REQUIREMENT ▸ Transcribe every entry word for word. Skip the pictures.

** RECORD SET follows **

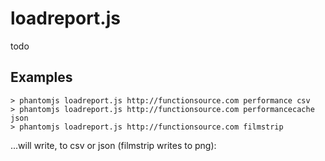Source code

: # loadreport.js

todo

## Examples



    > phantomjs loadreport.js http://functionsource.com performance csv
    > phantomjs loadreport.js http://functionsource.com performancecache json
    > phantomjs loadreport.js http://functionsource.com filmstrip


...will write, to csv or json (filmstrip writes to png):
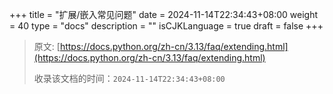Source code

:+++
title = "扩展/嵌入常见问题"
date = 2024-11-14T22:34:43+08:00
weight = 40
type = "docs"
description = ""
isCJKLanguage = true
draft = false
+++

> 原文: [https://docs.python.org/zh-cn/3.13/faq/extending.html](https://docs.python.org/zh-cn/3.13/faq/extending.html)
>
> 收录该文档的时间：`2024-11-14T22:34:43+08:00`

** End of RECORD SET **

SOLVED PROBLEM ▸
Source code

: # loadreport.js

todo

## Examples



    > phantomjs loadreport.js http://functionsource.com performance csv
    > phantomjs loadreport.js http://functionsource.com performancecache json
    > phantomjs loadreport.js http://functionsource.com filmstrip


...will write, to csv or json (filmstrip writes to png):
Source code

:+++
title = "扩展/嵌入常见问题"
date = 2024-11-14T22:34:43+08:00
weight = 40
type = "docs"
description = ""
isCJKLanguage = true
draft = false
+++

> 原文: [https://docs.python.org/zh-cn/3.13/faq/extending.html](https://docs.python.org/zh-cn/3.13/faq/extending.html)
>
> 收录该文档的时间：`2024-11-14T22:34:43+08:00`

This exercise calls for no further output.